The campaign ran one feed ad and one story ad, earning 40,851 appearances and reaching 21,089 people on Meta, meaning local audiences saw Compass' ads at least twice, on average.
Geofencing drew digital fences around 14 venues at St. Pete Pride. The map below shows where ad appearances concentrated over 14 days.
| Area | Highlights | Ad appearances |
|---|---|---|
| Crescent Lake | Crescent Lake Park, 10 of 11 geofencing clicks | 3,812 |
| Central Avenue | Central Ave Core, Grand Central, EDGE District, Historic Kenwood | 1,770 |
| Waterfront | St. Pete Pier, Beach Drive, Vinoy, North Straub | 322 |
Crescent Lake Park saw the heaviest foot traffic with 3,812 ad appearances and 10 of the campaign's 11 geofencing clicks at a 0.26% CTR. Overall geofencing CTR came in at 0.19%, inside the 0.10%-0.25% healthy range for location-based awareness campaigns.
The full-screen Story format makes "Love Makes a House a Home" stand out. For 2027, design the primary assets in Story-sized vertical.
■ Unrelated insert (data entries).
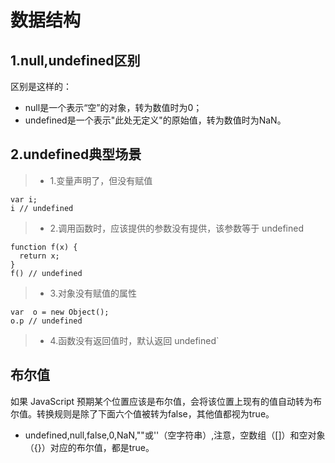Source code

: # 数据结构
## 1.null,undefined区别
区别是这样的：
+ null是一个表示“空”的对象，转为数值时为0；
+ undefined是一个表示"此处无定义"的原始值，转为数值时为NaN。  
## 2.undefined典型场景
> * 1.变量声明了，但没有赋值
```
var i;
i // undefined
```
> * 2.调用函数时，应该提供的参数没有提供，该参数等于 undefined
```
function f(x) {
  return x;
}
f() // undefined
```
> * 3.对象没有赋值的属性
```
var  o = new Object();
o.p // undefined
```
> * 4.函数没有返回值时，默认返回 undefined`

## 布尔值
如果 JavaScript 预期某个位置应该是布尔值，会将该位置上现有的值自动转为布尔值。转换规则是除了下面六个值被转为false，其他值都视为true。
* undefined,null,false,0,NaN,""或''（空字符串）,注意，空数组（[]）和空对象（{}）对应的布尔值，都是true。
 
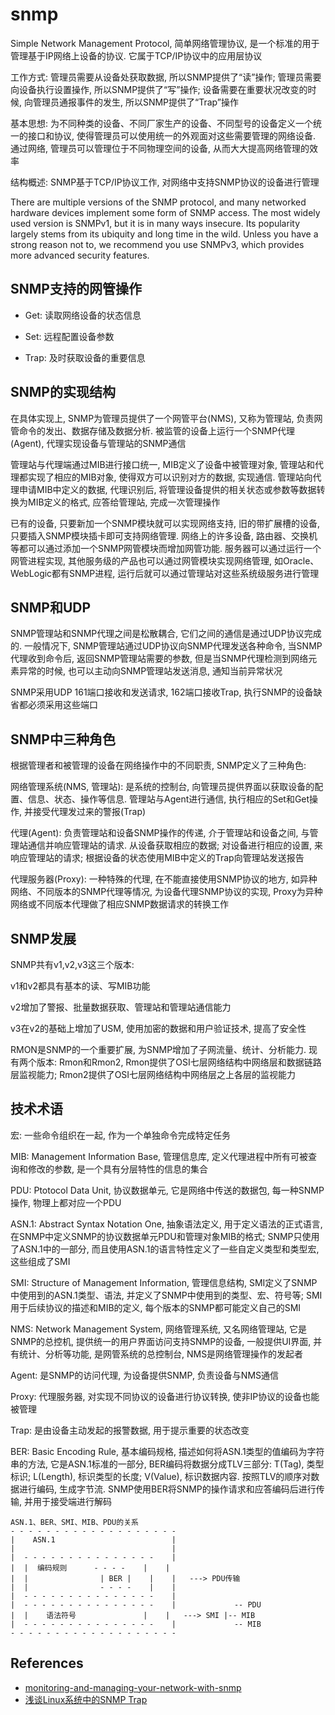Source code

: # snmp

Simple Network Management Protocol, 简单网络管理协议, 是一个标准的用于管理基于IP网络上设备的协议. 它属于TCP/IP协议中的应用层协议

工作方式: 管理员需要从设备处获取数据, 所以SNMP提供了“读”操作; 管理员需要向设备执行设置操作, 所以SNMP提供了“写”操作; 设备需要在重要状况改变的时候, 向管理员通报事件的发生, 所以SNMP提供了“Trap”操作

基本思想: 为不同种类的设备、不同厂家生产的设备、不同型号的设备定义一个统一的接口和协议, 使得管理员可以使用统一的外观面对这些需要管理的网络设备. 通过网络, 管理员可以管理位于不同物理空间的设备, 从而大大提高网络管理的效率

结构概述: SNMP基于TCP/IP协议工作, 对网络中支持SNMP协议的设备进行管理

There are multiple versions of the SNMP protocol, and many networked hardware devices implement some form of SNMP access. The most widely used version is SNMPv1, but it is in many ways insecure. Its popularity largely stems from its ubiquity and long time in the wild. Unless you have a strong reason not to, we recommend you use SNMPv3, which provides more advanced security features.

## SNMP支持的网管操作

+ Get: 读取网络设备的状态信息

+ Set: 远程配置设备参数

+ Trap: 及时获取设备的重要信息

## SNMP的实现结构

在具体实现上, SNMP为管理员提供了一个网管平台(NMS), 又称为管理站, 负责网管命令的发出、数据存储及数据分析. 被监管的设备上运行一个SNMP代理(Agent), 代理实现设备与管理站的SNMP通信

管理站与代理端通过MIB进行接口统一, MIB定义了设备中被管理对象, 管理站和代理都实现了相应的MIB对象, 使得双方可以识别对方的数据, 实现通信. 管理站向代理申请MIB中定义的数据, 代理识别后, 将管理设备提供的相关状态或参数等数据转换为MIB定义的格式, 应答给管理站, 完成一次管理操作

已有的设备, 只要新加一个SNMP模块就可以实现网络支持, 旧的带扩展槽的设备, 只要插入SNMP模块插卡即可支持网络管理. 网络上的许多设备, 路由器、交换机等都可以通过添加一个SNMP网管模块而增加网管功能. 服务器可以通过运行一个网管进程实现, 其他服务级的产品也可以通过网管模块实现网络管理, 如Oracle、WebLogic都有SNMP进程, 运行后就可以通过管理站对这些系统级服务进行管理

## SNMP和UDP

SNMP管理站和SNMP代理之间是松散耦合, 它们之间的通信是通过UDP协议完成的. 一般情况下, SNMP管理站通过UDP协议向SNMP代理发送各种命令, 当SNMP代理收到命令后, 返回SNMP管理站需要的参数, 但是当SNMP代理检测到网络元素异常的时候, 也可以主动向SNMP管理站发送消息, 通知当前异常状况

SNMP采用UDP 161端口接收和发送请求, 162端口接收Trap, 执行SNMP的设备缺省都必须采用这些端口

## SNMP中三种角色

根据管理者和被管理的设备在网络操作中的不同职责, SNMP定义了三种角色: 

网络管理系统(NMS, 管理站): 是系统的控制台, 向管理员提供界面以获取设备的配置、信息、状态、操作等信息. 管理站与Agent进行通信, 执行相应的Set和Get操作, 并接受代理发过来的警报(Trap)

代理(Agent): 负责管理站和设备SNMP操作的传递, 介于管理站和设备之间, 与管理站通信并响应管理站的请求. 从设备获取相应的数据; 对设备进行相应的设置, 来响应管理站的请求; 根据设备的状态使用MIB中定义的Trap向管理站发送报告

代理服务器(Proxy): 一种特殊的代理, 在不能直接使用SNMP协议的地方, 如异种网络、不同版本的SNMP代理等情况, 为设备代理SNMP协议的实现, Proxy为异种网络或不同版本代理做了相应SNMP数据请求的转换工作

## SNMP发展

SNMP共有v1,v2,v3这三个版本: 

v1和v2都具有基本的读、写MIB功能

v2增加了警报、批量数据获取、管理站和管理站通信能力

v3在v2的基础上增加了USM, 使用加密的数据和用户验证技术, 提高了安全性

RMON是SNMP的一个重要扩展, 为SNMP增加了子网流量、统计、分析能力. 现有两个版本: Rmon和Rmon2, Rmon提供了OSI七层网络结构中网络层和数据链路层监视能力; Rmon2提供了OSI七层网络结构中网络层之上各层的监视能力


## 技术术语

宏: 一些命令组织在一起, 作为一个单独命令完成特定任务

MIB: Management Information Base, 管理信息库, 定义代理进程中所有可被查询和修改的参数, 是一个具有分层特性的信息的集合

PDU: Ptotocol Data Unit, 协议数据单元, 它是网络中传送的数据包, 每一种SNMP操作, 物理上都对应一个PDU

ASN.1: Abstract Syntax Notation One, 抽象语法定义, 用于定义语法的正式语言, 在SNMP中定义SNMP的协议数据单元PDU和管理对象MIB的格式; SNMP只使用了ASN.1中的一部分, 而且使用ASN.1的语言特性定义了一些自定义类型和类型宏, 这些组成了SMI

SMI: Structure of Management Information, 管理信息结构, SMI定义了SNMP中使用到的ASN.1类型、语法, 并定义了SNMP中使用到的类型、宏、符号等; SMI用于后续协议的描述和MIB的定义, 每个版本的SNMP都可能定义自己的SMI

NMS: Network Management System, 网络管理系统, 又名网络管理站, 它是SNMP的总控机, 提供统一的用户界面访问支持SNMP的设备, 一般提供UI界面, 并有统计、分析等功能, 是网管系统的总控制台, NMS是网络管理操作的发起者

Agent: 是SNMP的访问代理, 为设备提供SNMP, 负责设备与NMS通信

Proxy: 代理服务器, 对实现不同协议的设备进行协议转换, 使非IP协议的设备也能被管理

Trap: 是由设备主动发起的报警数据, 用于提示重要的状态改变

BER: Basic Encoding Rule, 基本编码规格, 描述如何将ASN.1类型的值编码为字符串的方法, 它是ASN.1标准的一部分, BER编码将数据分成TLV三部分: T(Tag), 类型标识; L(Length), 标识类型的长度; V(Value), 标识数据内容. 按照TLV的顺序对数据进行编码, 生成字节流. SNMP使用BER将SNMP的操作请求和应答编码后进行传输, 并用于接受端进行解码

```
ASN.1、BER、SMI、MIB、PDU的关系
- - - - - - - - - - - - - - - - - - -
|    ASN.1                          |
|                                   |
|  - - - - - - - - - - - - - - -    |
|  |  编码规则      - - - -    |    |
|  |                | BER |    |    |   ---> PDU传输
|  |                - - - -    |    |       
|  - - - - - - - - - - - - - - -    |
|  - - - - - - - - - - - - - - -    |             -- PDU
|  |    语法符号               |    |   ---> SMI |-- MIB
|  - - - - - - - - - - - - - - -    |             -- MIB    
- - - - - - - - - - - - - - - - - - -
```

## References

+ [monitoring-and-managing-your-network-with-snmp](https://www.digitalocean.com/community/tutorial_series/monitoring-and-managing-your-network-with-snmp)
+ [浅谈Linux系统中的SNMP Trap](https://www.ibm.com/developerworks/cn/linux/l-cn-snmp/index.html)
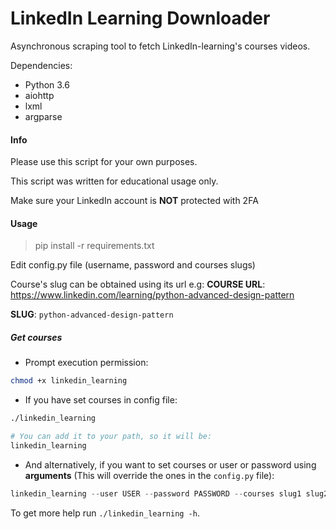 # LinkedIn Learning Downloader

Asynchronous scraping tool to fetch LinkedIn-learning's courses videos.

Dependencies:
- Python 3.6
- aiohttp
- lxml
- argparse

#### Info

Please use this script for your own purposes.

This script was written for educational usage only.

Make sure your LinkedIn account is **NOT** protected with 2FA

#### Usage
> pip install -r requirements.txt

Edit config.py file (username, password and courses slugs)  

Course's slug can be obtained using its url
e.g:
**COURSE URL**: https://www.linkedin.com/learning/python-advanced-design-pattern

**SLUG**: `python-advanced-design-pattern`

##### Get courses

* Prompt execution permission:
```bash
chmod +x linkedin_learning
```

* If you have set courses in config file:
```bash
./linkedin_learning

# You can add it to your path, so it will be:
linkedin_learning
```

* And alternatively, if you want to set courses or user or password using **arguments** (This will override the ones in the `config.py` file):
```groovy
linkedin_learning --user USER --password PASSWORD --courses slug1 slug2 ...
```

To get more help run `./linkedin_learning -h`.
A 2027 campaign should launch 3 or 4 tagline and image variations built around "Love Makes a House a Home" themed creative. A/B testing is an effective way to get data on what people engage with and find the most interesting and appealing.
Meta puts Compass in front of event attendees while they post on social. Google Display advertising reaches that same audience while they browse local news, check sports scores, and read lifestyle coverage. Geofencing captures the physical footprint at each venue and follows those attendees home with ads after the event ends. Running Meta, Google, and Geofencing for 30 days compounds the brand recognition that just started to build over two weeks. People see Compass multiple times across different platforms they actually use, and that repetition is what builds brand recognition.